Find the string "browser" in the listing and report every line that has it.
━━ Exercise inputs ━━
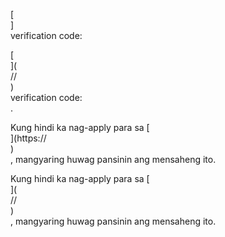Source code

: [<br host>]<br action>verification code:<br code>

[<br host>](<br protocol>//<br host>)<br action>verification code:<br code>.

Kung hindi ka nag-apply para sa [<br host>](https://<br host>)<br action>, mangyaring huwag pansinin ang mensaheng ito.

Kung hindi ka nag-apply para sa [<br host>](<br protocol>//<br host>)<br action>, mangyaring huwag pansinin ang mensaheng ito.
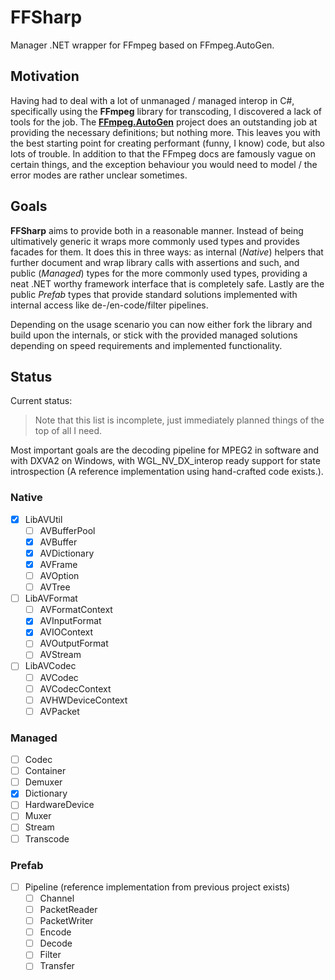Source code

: # FFSharp
Manager .NET wrapper for FFmpeg based on FFmpeg.AutoGen.

## Motivation

Having had to deal with a lot of unmanaged / managed interop in C#, specifically using the **FFmpeg** library for transcoding, I discovered a lack of tools for the job. The [**FFmpeg.AutoGen**](https://github.com/Ruslan-B/FFmpeg.AutoGen) project does an outstanding job at providing the necessary definitions; but nothing more. This leaves you with the best starting point for creating performant (funny, I know) code, but also lots of trouble. In addition to that the FFmpeg docs are famously vague on certain things, and the exception behaviour you would need to model / the error modes are rather unclear sometimes.

## Goals

**FFSharp** aims to provide both in a reasonable manner. Instead of being ultimatively generic it wraps more commonly used types and provides facades for them. It does this in three ways: as internal (*Native*) helpers that further document and wrap library calls with assertions and such, and public (*Managed*) types for the more commonly used types, providing a neat .NET worthy framework interface that is completely safe. Lastly are the public *Prefab* types that provide standard solutions implemented with internal access like de-/en-code/filter pipelines.

Depending on the usage scenario you can now either fork the library and build upon the internals, or stick with the provided managed solutions depending on speed requirements and implemented functionality.

## Status

Current status:

> Note that this list is incomplete, just immediately planned things of the top of all I need.

Most important goals are the decoding pipeline for MPEG2 in software and with DXVA2 on Windows, with WGL_NV_DX_interop ready support for state introspection (A reference implementation using hand-crafted code exists.).

### Native

- [x] LibAVUtil
  - [ ] AVBufferPool
  - [x] AVBuffer
  - [x] AVDictionary
  - [x] AVFrame
  - [ ] AVOption
  - [ ] AVTree
  
- [ ] LibAVFormat
  - [ ] AVFormatContext
  - [x] AVInputFormat
  - [x] AVIOContext  
  - [ ] AVOutputFormat
  - [ ] AVStream
 
- [ ] LibAVCodec
  - [ ] AVCodec
  - [ ] AVCodecContext
  - [ ] AVHWDeviceContext
  - [ ] AVPacket  

### Managed

- [ ] Codec
- [ ] Container
- [ ] Demuxer
- [x] Dictionary
- [ ] HardwareDevice
- [ ] Muxer
- [ ] Stream
- [ ] Transcode

### Prefab

- [ ] Pipeline (reference implementation from previous project exists)
  - [ ] Channel
  - [ ] PacketReader
  - [ ] PacketWriter
  - [ ] Encode
  - [ ] Decode
  - [ ] Filter
  - [ ] Transfer
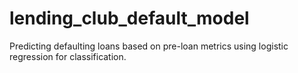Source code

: # lending_club_default_model
Predicting defaulting loans based on pre-loan metrics using logistic regression for classification.

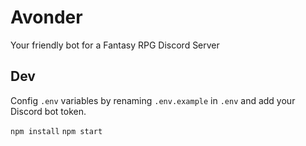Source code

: # Avonder

Your friendly bot for a Fantasy RPG Discord Server

## Dev

Config `.env` variables by renaming `.env.example` in `.env` and add your Discord bot token.

`npm install`
`npm start`
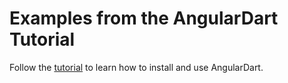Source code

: Examples from the AngularDart Tutorial
=====================

Follow the [tutorial][tut] to learn how to install and use
AngularDart.

[tut]: https://angulardart.org/tutorial/

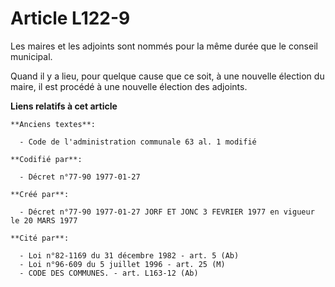 # Article L122-9

Les maires et les adjoints sont nommés pour la même durée que le conseil municipal.

Quand il y a lieu, pour quelque cause que ce soit, à une nouvelle élection du maire, il est procédé à une nouvelle élection
des adjoints.

**Liens relatifs à cet article**

	**Anciens textes**:

	  - Code de l'administration communale 63 al. 1 modifié

	**Codifié par**:

	  - Décret n°77-90 1977-01-27

	**Créé par**:

	  - Décret n°77-90 1977-01-27 JORF ET JONC 3 FEVRIER 1977 en vigueur le 20 MARS 1977

	**Cité par**:

	  - Loi n°82-1169 du 31 décembre 1982 - art. 5 (Ab)
	  - Loi n°96-609 du 5 juillet 1996 - art. 25 (M)
	  - CODE DES COMMUNES. - art. L163-12 (Ab)
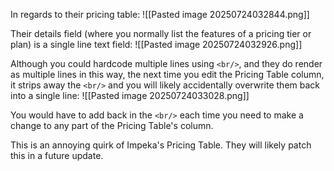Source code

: In regards to their pricing table:
![[Pasted image 20250724032844.png]]

Their details field (where you normally list the features of a pricing tier or plan) is a single line text field:
![[Pasted image 20250724032926.png]]

Although you could hardcode multiple lines using `<br/>`, and they do render as multiple lines in this way, the next time you edit the Pricing Table column, it strips away the `<br/>` and you will likely accidentally overwrite them back into a single line:
![[Pasted image 20250724033028.png]]

You would have to add back in the `<br/>` each time you need to make a change to any part of the Pricing Table's column.

This is an annoying quirk of Impeka's Pricing Table. They will likely patch this in a future update.
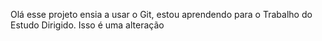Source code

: Olá esse projeto ensia a usar o Git, estou aprendendo para o Trabalho do Estudo Dirigido.
Isso é uma alteração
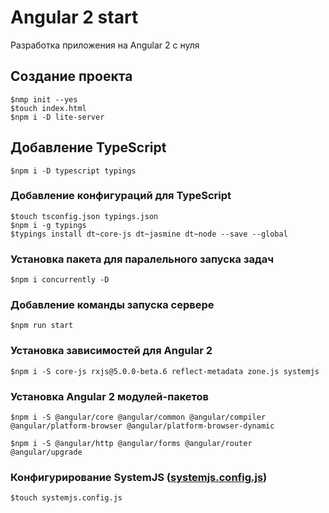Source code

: # Angular 2 start

 Разработка приложения на Angular 2 с нуля

## Создание проекта 

    $nmp init --yes
    $touch index.html
    $npm i -D lite-server

## Добавление TypeScript 

    $npm i -D typescript typings    

### Добавление конфигураций для TypeScript

    $touch tsconfig.json typings.json    
    $npm i -g typings 
    $typings install dt~core-js dt~jasmine dt~node --save --global

### Установка пакета для паралельного запуска задач

    $npm i concurrently -D     

### Добавление команды запуска сервере 

    $npm run start    

### Установка зависимостей для Angular 2

    $npm i -S core-js rxjs@5.0.0-beta.6 reflect-metadata zone.js systemjs   

### Установка Angular 2 модулей-пакетов   

    $npm i -S @angular/core @angular/common @angular/compiler @angular/platform-browser @angular/platform-browser-dynamic  

    $npm i -S @angular/http @angular/forms @angular/router @angular/upgrade

### Конфигурирование SystemJS ([systemjs.config.js](https://angular.io/docs/ts/latest/quickstart.html))

    $touch systemjs.config.js    

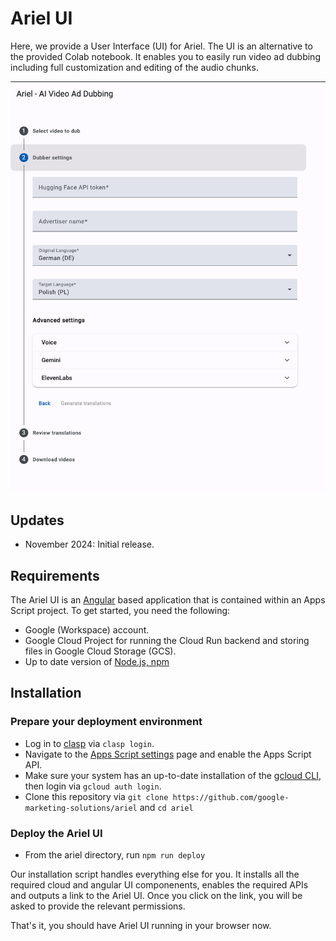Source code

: <!--
Copyright 2024 Google LLC

Licensed under the Apache License, Version 2.0 (the "License");
you may not use this file except in compliance with the License.
You may obtain a copy of the License at

      https://www.apache.org/licenses/LICENSE-2.0

Unless required by applicable law or agreed to in writing, software
distributed under the License is distributed on an "AS IS" BASIS,
WITHOUT WARRANTIES OR CONDITIONS OF ANY KIND, either express or implied.
See the License for the specific language governing permissions and
limitations under the License.
-->

# Ariel UI

Here, we provide a User Interface (UI) for Ariel.
The UI is an alternative to the provided Colab notebook. It enables you to
easily run video ad dubbing including full customization and editing of the
audio chunks.

<img src="./public/assets/ariel_ui.png" alt="Ariel UI screenshot">

## Updates

- November 2024: Initial release.

## Requirements

The Ariel UI is an [Angular](https://angular.dev/) based application that is contained within an Apps
Script project. To get started, you need the following:

- Google (Workspace) account.
- Google Cloud Project for running the Cloud Run backend and storing files in
  Google Cloud Storage (GCS).
- Up to date version of [Node.js, npm](https://docs.npmjs.com/downloading-and-installing-node-js-and-npm)

## Installation

### Prepare your deployment environment

- Log in to [clasp](https://github.com/google/clasp) via `clasp login`.
- Navigate to the [Apps Script settings](https://script.google.com/home/usersettings) page and enable the Apps Script API.
- Make sure your system has an up-to-date installation of the [gcloud CLI](https://cloud.google.com/sdk/docs/install), then login via `gcloud auth login`.
- Clone this repository via `git clone https://github.com/google-marketing-solutions/ariel` and `cd ariel`

### Deploy the Ariel UI

- From the ariel directory, run `npm run deploy`

Our installation script handles everything else for you. It installs all the
required cloud and angular UI componenents, enables the required APIs and
outputs a link to the Ariel UI. Once you click on the link, you will be asked to
provide the relevant permissions.

That's it, you should have Ariel UI running in your browser now.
━━━
Result of this task
    $npm i -S @angular/core @angular/common @angular/compiler @angular/platform-browser @angular/platform-browser-dynamic  
That's it, you should have Ariel UI running in your browser now.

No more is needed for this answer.